En anteriores ediciones, el encendido de la iluminación y la apertura del mercado congregaron a miles de personas en las calles del centro, lo que muestra la capacidad de la programación navideña para generar desplazamientos y consumo en comercios y establecimientos hosteleros.
El Gobierno local defiende que el mercado se ha convertido en un atractivo comercial, turístico y familiar, aunque su afirmación de que ya constituye un «referente nacional» no viene acompañada por el momento de datos comparativos sobre visitantes, ocupación hotelera, gasto generado o repercusión exterior.
Las cifras que faltan para medir su verdadero impacto
La ampliación del mercado supone una apuesta clara, pero todavía quedan varias preguntas relevantes:
¿Cuántos visitantes recibió realmente la edición de 2025?
¿Cuánto facturaron los comerciantes?
¿Qué porcentaje de los puestos correspondió a artesanos y productores asturianos?

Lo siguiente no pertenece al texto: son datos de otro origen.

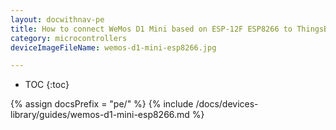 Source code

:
 ```yaml
---
layout: docwithnav-pe
title: How to connect WeMos D1 Mini based on ESP-12F ESP8266 to ThingsBoard?
category: microcontrollers
deviceImageFileName: wemos-d1-mini-esp8266.jpg

---
```


* TOC
{:toc}

{% assign docsPrefix = "pe/" %}
{% include /docs/devices-library/guides/wemos-d1-mini-esp8266.md %}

¿Cuántas solicitudes se presentaron para ocupar las casetas?
¿Qué retorno económico obtiene la ciudad por los 253.000 euros invertidos?
¿Cuál será exactamente el dispositivo de seguridad?
La publicación de esos datos permitiría saber si el crecimiento responde a una demanda acreditada y hasta qué punto el mercado repercute en el comercio, la hostelería y el turismo de la capital.
Lo que ya está decidido es que la Navidad ovetense de 2026 ocupará más espacio, tendrá más puestos y contará con el mayor presupuesto de su historia reciente. Mientras media ciudad busca todavía una sombra para escapar del calor, el Ayuntamiento ya está haciendo sitio para las casetas, los villancicos y el inevitable vaso de chocolate caliente.